Try it:
Each entry should be repeated exactly. Its pictures should not be.

Start of Data provided

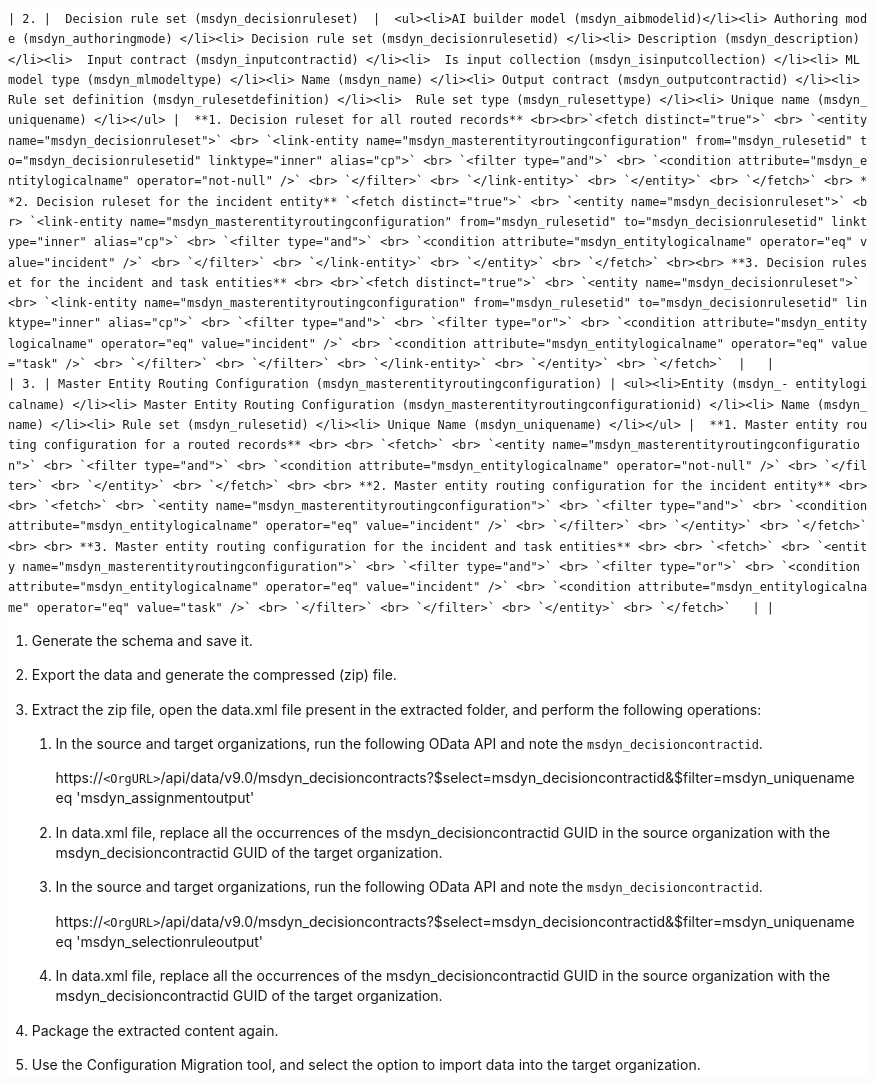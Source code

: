     | 2. |  Decision rule set (msdyn_decisionruleset)  |  <ul><li>AI builder model (msdyn_aibmodelid)</li><li> Authoring mode (msdyn_authoringmode) </li><li> Decision rule set (msdyn_decisionrulesetid) </li><li> Description (msdyn_description) </li><li>  Input contract (msdyn_inputcontractid) </li><li>  Is input collection (msdyn_isinputcollection) </li><li> ML model type (msdyn_mlmodeltype) </li><li> Name (msdyn_name) </li><li> Output contract (msdyn_outputcontractid) </li><li>  Rule set definition (msdyn_rulesetdefinition) </li><li>  Rule set type (msdyn_rulesettype) </li><li> Unique name (msdyn_uniquename) </li></ul> |  **1. Decision ruleset for all routed records** <br><br>`<fetch distinct="true">` <br> `<entity name="msdyn_decisionruleset">` <br> `<link-entity name="msdyn_masterentityroutingconfiguration" from="msdyn_rulesetid" to="msdyn_decisionrulesetid" linktype="inner" alias="cp">` <br> `<filter type="and">` <br> `<condition attribute="msdyn_entitylogicalname" operator="not-null" />` <br> `</filter>` <br> `</link-entity>` <br> `</entity>` <br> `</fetch>` <br> **2. Decision ruleset for the incident entity** `<fetch distinct="true">` <br> `<entity name="msdyn_decisionruleset">` <br> `<link-entity name="msdyn_masterentityroutingconfiguration" from="msdyn_rulesetid" to="msdyn_decisionrulesetid" linktype="inner" alias="cp">` <br> `<filter type="and">` <br> `<condition attribute="msdyn_entitylogicalname" operator="eq" value="incident" />` <br> `</filter>` <br> `</link-entity>` <br> `</entity>` <br> `</fetch>` <br><br> **3. Decision ruleset for the incident and task entities** <br> <br>`<fetch distinct="true">` <br> `<entity name="msdyn_decisionruleset">` <br> `<link-entity name="msdyn_masterentityroutingconfiguration" from="msdyn_rulesetid" to="msdyn_decisionrulesetid" linktype="inner" alias="cp">` <br> `<filter type="and">` <br> `<filter type="or">` <br> `<condition attribute="msdyn_entitylogicalname" operator="eq" value="incident" />` <br> `<condition attribute="msdyn_entitylogicalname" operator="eq" value="task" />` <br> `</filter>` <br> `</filter>` <br> `</link-entity>` <br> `</entity>` <br> `</fetch>`  |   |
    | 3. | Master Entity Routing Configuration (msdyn_masterentityroutingconfiguration) | <ul><li>Entity (msdyn_- entitylogicalname) </li><li> Master Entity Routing Configuration (msdyn_masterentityroutingconfigurationid) </li><li> Name (msdyn_name) </li><li> Rule set (msdyn_rulesetid) </li><li> Unique Name (msdyn_uniquename) </li></ul> |  **1. Master entity routing configuration for a routed records** <br> <br> `<fetch>` <br> `<entity name="msdyn_masterentityroutingconfiguration">` <br> `<filter type="and">` <br> `<condition attribute="msdyn_entitylogicalname" operator="not-null" />` <br> `</filter>` <br> `</entity>` <br> `</fetch>` <br> <br> **2. Master entity routing configuration for the incident entity** <br> <br> `<fetch>` <br> `<entity name="msdyn_masterentityroutingconfiguration">` <br> `<filter type="and">` <br> `<condition attribute="msdyn_entitylogicalname" operator="eq" value="incident" />` <br> `</filter>` <br> `</entity>` <br> `</fetch>` <br> <br> **3. Master entity routing configuration for the incident and task entities** <br> <br> `<fetch>` <br> `<entity name="msdyn_masterentityroutingconfiguration">` <br> `<filter type="and">` <br> `<filter type="or">` <br> `<condition attribute="msdyn_entitylogicalname" operator="eq" value="incident" />` <br> `<condition attribute="msdyn_entitylogicalname" operator="eq" value="task" />` <br> `</filter>` <br> `</filter>` <br> `</entity>` <br> `</fetch>`   | |

1. Generate the schema and save it.

1. Export the data and generate the compressed (zip) file.

1. Extract the zip file, open the data.xml file present in the extracted folder, and perform the following operations:

   1. In the source and target organizations, run the following OData API and note the `msdyn_decisioncontractid`.

      https://`<OrgURL>`/api/data/v9.0/msdyn_decisioncontracts?$select=msdyn_decisioncontractid&$filter=msdyn_uniquename eq 'msdyn_assignmentoutput'

   1. In data.xml file, replace all the occurrences of the msdyn_decisioncontractid GUID in the source organization  with the msdyn_decisioncontractid GUID of the target organization.

   1. In the source and target organizations, run the following OData API and note the `msdyn_decisioncontractid`.

      https://`<OrgURL>`/api/data/v9.0/msdyn_decisioncontracts?$select=msdyn_decisioncontractid&$filter=msdyn_uniquename eq 'msdyn_selectionruleoutput'

   1. In data.xml file, replace all the occurrences of the msdyn_decisioncontractid GUID in the source organization  with the msdyn_decisioncontractid GUID of the target organization.

1. Package the extracted content again.

1. Use the Configuration Migration tool, and select the option to import data into the target organization.
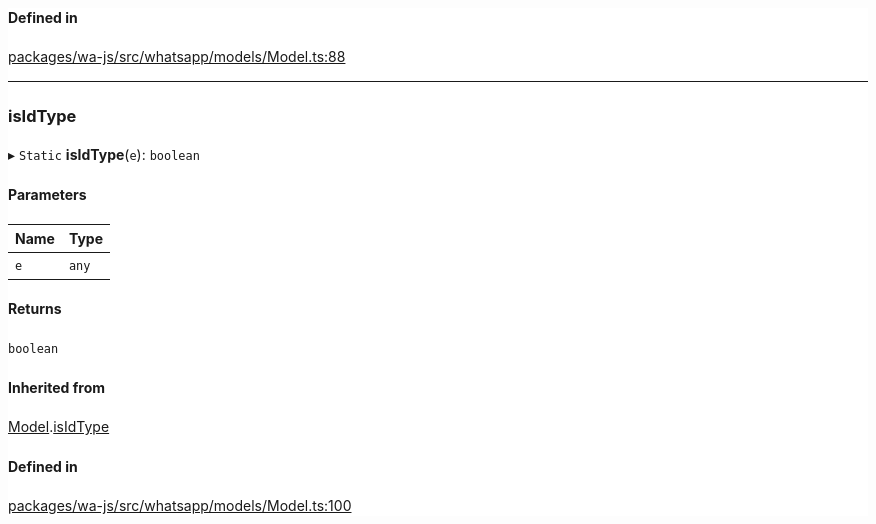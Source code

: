 #### Defined in

[packages/wa-js/src/whatsapp/models/Model.ts:88](https://github.com/wppconnect-team/wa-js/blob/main/src/whatsapp/models/Model.ts#L88)

___

### isIdType

▸ `Static` **isIdType**(`e`): `boolean`

#### Parameters

| Name | Type |
| :------ | :------ |
| `e` | `any` |

#### Returns

`boolean`

#### Inherited from

[Model](whatsapp.Model.md).[isIdType](whatsapp.Model.md#isidtype)

#### Defined in

[packages/wa-js/src/whatsapp/models/Model.ts:100](https://github.com/wppconnect-team/wa-js/blob/main/src/whatsapp/models/Model.ts#L100)
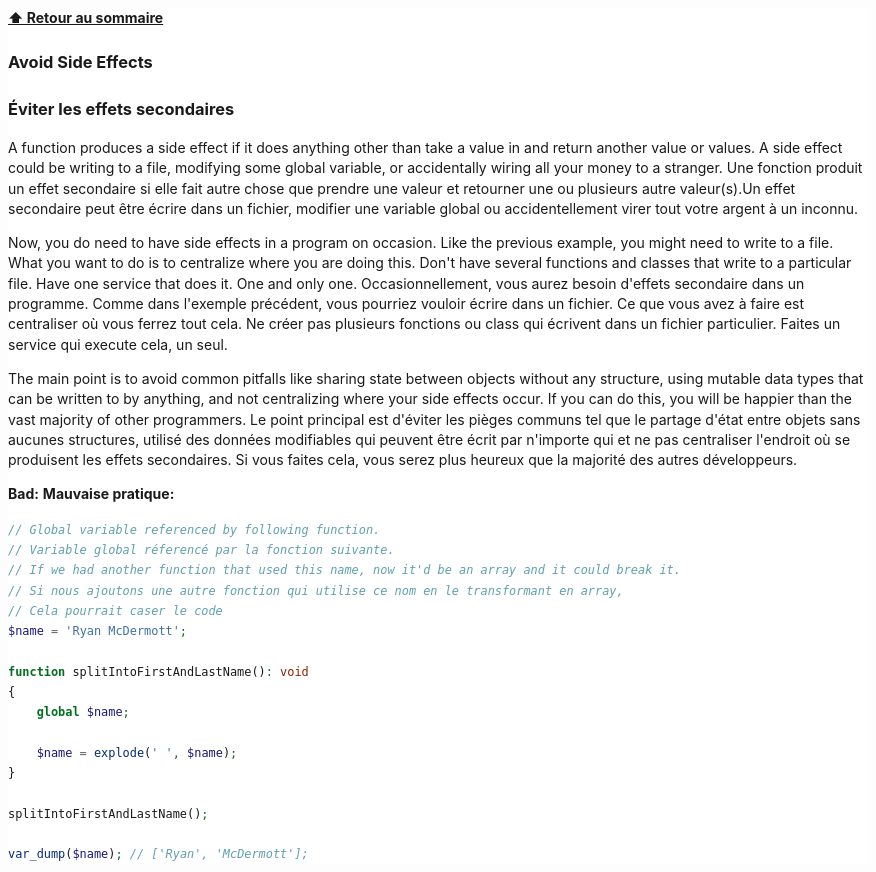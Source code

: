 **[⬆ Retour au sommaire](#table-of-contents)**

### Avoid Side Effects
### Éviter les effets secondaires

A function produces a side effect if it does anything other than take a value in and 
return another value or values. A side effect could be writing to a file, modifying 
some global variable, or accidentally wiring all your money to a stranger.
Une fonction produit un effet secondaire si elle fait autre chose que prendre une valeur 
et retourner une ou plusieurs autre valeur(s).Un effet secondaire peut être écrire dans un fichier,
modifier une variable global ou accidentellement virer tout votre argent à un inconnu.

Now, you do need to have side effects in a program on occasion. Like the previous 
example, you might need to write to a file. What you want to do is to centralize where 
you are doing this. Don't have several functions and classes that write to a particular 
file. Have one service that does it. One and only one.
Occasionnellement, vous aurez besoin d'effets secondaire dans un programme. Comme dans l'exemple 
précédent, vous pourriez vouloir écrire dans un fichier. Ce que vous avez à faire est centraliser
où vous ferrez tout cela. Ne créer pas plusieurs fonctions ou class qui écrivent dans un fichier particulier.
Faites un service qui execute cela, un seul.

The main point is to avoid common pitfalls like sharing state between objects without
any structure, using mutable data types that can be written to by anything, and not 
centralizing where your side effects occur. If you can do this, you will be happier 
than the vast majority of other programmers.
Le point principal est d'éviter les pièges communs tel que le partage d'état entre objets sans aucunes structures,
utilisé des données modifiables qui peuvent être écrit par n'importe qui et ne pas 
centraliser l'endroit où se produisent les effets secondaires. Si vous faites cela,
vous serez plus heureux que la majorité des autres développeurs.

**Bad:**
**Mauvaise pratique:**

```php
// Global variable referenced by following function.
// Variable global réferencé par la fonction suivante.
// If we had another function that used this name, now it'd be an array and it could break it.
// Si nous ajoutons une autre fonction qui utilise ce nom en le transformant en array, 
// Cela pourrait caser le code
$name = 'Ryan McDermott';

function splitIntoFirstAndLastName(): void
{
    global $name;

    $name = explode(' ', $name);
}

splitIntoFirstAndLastName();

var_dump($name); // ['Ryan', 'McDermott'];
```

End of Data provided

Reply:
Source code

:     | 2. |  Decision rule set (msdyn_decisionruleset)  |  <ul><li>AI builder model (msdyn_aibmodelid)</li><li> Authoring mode (msdyn_authoringmode) </li><li> Decision rule set (msdyn_decisionrulesetid) </li><li> Description (msdyn_description) </li><li>  Input contract (msdyn_inputcontractid) </li><li>  Is input collection (msdyn_isinputcollection) </li><li> ML model type (msdyn_mlmodeltype) </li><li> Name (msdyn_name) </li><li> Output contract (msdyn_outputcontractid) </li><li>  Rule set definition (msdyn_rulesetdefinition) </li><li>  Rule set type (msdyn_rulesettype) </li><li> Unique name (msdyn_uniquename) </li></ul> |  **1. Decision ruleset for all routed records** <br><br>`<fetch distinct="true">` <br> `<entity name="msdyn_decisionruleset">` <br> `<link-entity name="msdyn_masterentityroutingconfiguration" from="msdyn_rulesetid" to="msdyn_decisionrulesetid" linktype="inner" alias="cp">` <br> `<filter type="and">` <br> `<condition attribute="msdyn_entitylogicalname" operator="not-null" />` <br> `</filter>` <br> `</link-entity>` <br> `</entity>` <br> `</fetch>` <br> **2. Decision ruleset for the incident entity** `<fetch distinct="true">` <br> `<entity name="msdyn_decisionruleset">` <br> `<link-entity name="msdyn_masterentityroutingconfiguration" from="msdyn_rulesetid" to="msdyn_decisionrulesetid" linktype="inner" alias="cp">` <br> `<filter type="and">` <br> `<condition attribute="msdyn_entitylogicalname" operator="eq" value="incident" />` <br> `</filter>` <br> `</link-entity>` <br> `</entity>` <br> `</fetch>` <br><br> **3. Decision ruleset for the incident and task entities** <br> <br>`<fetch distinct="true">` <br> `<entity name="msdyn_decisionruleset">` <br> `<link-entity name="msdyn_masterentityroutingconfiguration" from="msdyn_rulesetid" to="msdyn_decisionrulesetid" linktype="inner" alias="cp">` <br> `<filter type="and">` <br> `<filter type="or">` <br> `<condition attribute="msdyn_entitylogicalname" operator="eq" value="incident" />` <br> `<condition attribute="msdyn_entitylogicalname" operator="eq" value="task" />` <br> `</filter>` <br> `</filter>` <br> `</link-entity>` <br> `</entity>` <br> `</fetch>`  |   |
    | 3. | Master Entity Routing Configuration (msdyn_masterentityroutingconfiguration) | <ul><li>Entity (msdyn_- entitylogicalname) </li><li> Master Entity Routing Configuration (msdyn_masterentityroutingconfigurationid) </li><li> Name (msdyn_name) </li><li> Rule set (msdyn_rulesetid) </li><li> Unique Name (msdyn_uniquename) </li></ul> |  **1. Master entity routing configuration for a routed records** <br> <br> `<fetch>` <br> `<entity name="msdyn_masterentityroutingconfiguration">` <br> `<filter type="and">` <br> `<condition attribute="msdyn_entitylogicalname" operator="not-null" />` <br> `</filter>` <br> `</entity>` <br> `</fetch>` <br> <br> **2. Master entity routing configuration for the incident entity** <br> <br> `<fetch>` <br> `<entity name="msdyn_masterentityroutingconfiguration">` <br> `<filter type="and">` <br> `<condition attribute="msdyn_entitylogicalname" operator="eq" value="incident" />` <br> `</filter>` <br> `</entity>` <br> `</fetch>` <br> <br> **3. Master entity routing configuration for the incident and task entities** <br> <br> `<fetch>` <br> `<entity name="msdyn_masterentityroutingconfiguration">` <br> `<filter type="and">` <br> `<filter type="or">` <br> `<condition attribute="msdyn_entitylogicalname" operator="eq" value="incident" />` <br> `<condition attribute="msdyn_entitylogicalname" operator="eq" value="task" />` <br> `</filter>` <br> `</filter>` <br> `</entity>` <br> `</fetch>`   | |

1. Generate the schema and save it.

1. Export the data and generate the compressed (zip) file.

1. Extract the zip file, open the data.xml file present in the extracted folder, and perform the following operations:

   1. In the source and target organizations, run the following OData API and note the `msdyn_decisioncontractid`.

      https://`<OrgURL>`/api/data/v9.0/msdyn_decisioncontracts?$select=msdyn_decisioncontractid&$filter=msdyn_uniquename eq 'msdyn_assignmentoutput'

   1. In data.xml file, replace all the occurrences of the msdyn_decisioncontractid GUID in the source organization  with the msdyn_decisioncontractid GUID of the target organization.

   1. In the source and target organizations, run the following OData API and note the `msdyn_decisioncontractid`.

      https://`<OrgURL>`/api/data/v9.0/msdyn_decisioncontracts?$select=msdyn_decisioncontractid&$filter=msdyn_uniquename eq 'msdyn_selectionruleoutput'

   1. In data.xml file, replace all the occurrences of the msdyn_decisioncontractid GUID in the source organization  with the msdyn_decisioncontractid GUID of the target organization.

1. Package the extracted content again.

1. Use the Configuration Migration tool, and select the option to import data into the target organization.
Source code

: #### Defined in

[packages/wa-js/src/whatsapp/models/Model.ts:88](https://github.com/wppconnect-team/wa-js/blob/main/src/whatsapp/models/Model.ts#L88)

___

### isIdType

▸ `Static` **isIdType**(`e`): `boolean`

#### Parameters

| Name | Type |
| :------ | :------ |
| `e` | `any` |

#### Returns

`boolean`

#### Inherited from

[Model](whatsapp.Model.md).[isIdType](whatsapp.Model.md#isidtype)

#### Defined in

[packages/wa-js/src/whatsapp/models/Model.ts:100](https://github.com/wppconnect-team/wa-js/blob/main/src/whatsapp/models/Model.ts#L100)
Source code

: **[⬆ Retour au sommaire](#table-of-contents)**

### Avoid Side Effects
### Éviter les effets secondaires

A function produces a side effect if it does anything other than take a value in and 
return another value or values. A side effect could be writing to a file, modifying 
some global variable, or accidentally wiring all your money to a stranger.
Une fonction produit un effet secondaire si elle fait autre chose que prendre une valeur 
et retourner une ou plusieurs autre valeur(s).Un effet secondaire peut être écrire dans un fichier,
modifier une variable global ou accidentellement virer tout votre argent à un inconnu.

Now, you do need to have side effects in a program on occasion. Like the previous 
example, you might need to write to a file. What you want to do is to centralize where 
you are doing this. Don't have several functions and classes that write to a particular 
file. Have one service that does it. One and only one.
Occasionnellement, vous aurez besoin d'effets secondaire dans un programme. Comme dans l'exemple 
précédent, vous pourriez vouloir écrire dans un fichier. Ce que vous avez à faire est centraliser
où vous ferrez tout cela. Ne créer pas plusieurs fonctions ou class qui écrivent dans un fichier particulier.
Faites un service qui execute cela, un seul.

The main point is to avoid common pitfalls like sharing state between objects without
any structure, using mutable data types that can be written to by anything, and not 
centralizing where your side effects occur. If you can do this, you will be happier 
than the vast majority of other programmers.
Le point principal est d'éviter les pièges communs tel que le partage d'état entre objets sans aucunes structures,
utilisé des données modifiables qui peuvent être écrit par n'importe qui et ne pas 
centraliser l'endroit où se produisent les effets secondaires. Si vous faites cela,
vous serez plus heureux que la majorité des autres développeurs.

**Bad:**
**Mauvaise pratique:**

```php
// Global variable referenced by following function.
// Variable global réferencé par la fonction suivante.
// If we had another function that used this name, now it'd be an array and it could break it.
// Si nous ajoutons une autre fonction qui utilise ce nom en le transformant en array, 
// Cela pourrait caser le code
$name = 'Ryan McDermott';

function splitIntoFirstAndLastName(): void
{
    global $name;

    $name = explode(' ', $name);
}

splitIntoFirstAndLastName();

var_dump($name); // ['Ryan', 'McDermott'];
```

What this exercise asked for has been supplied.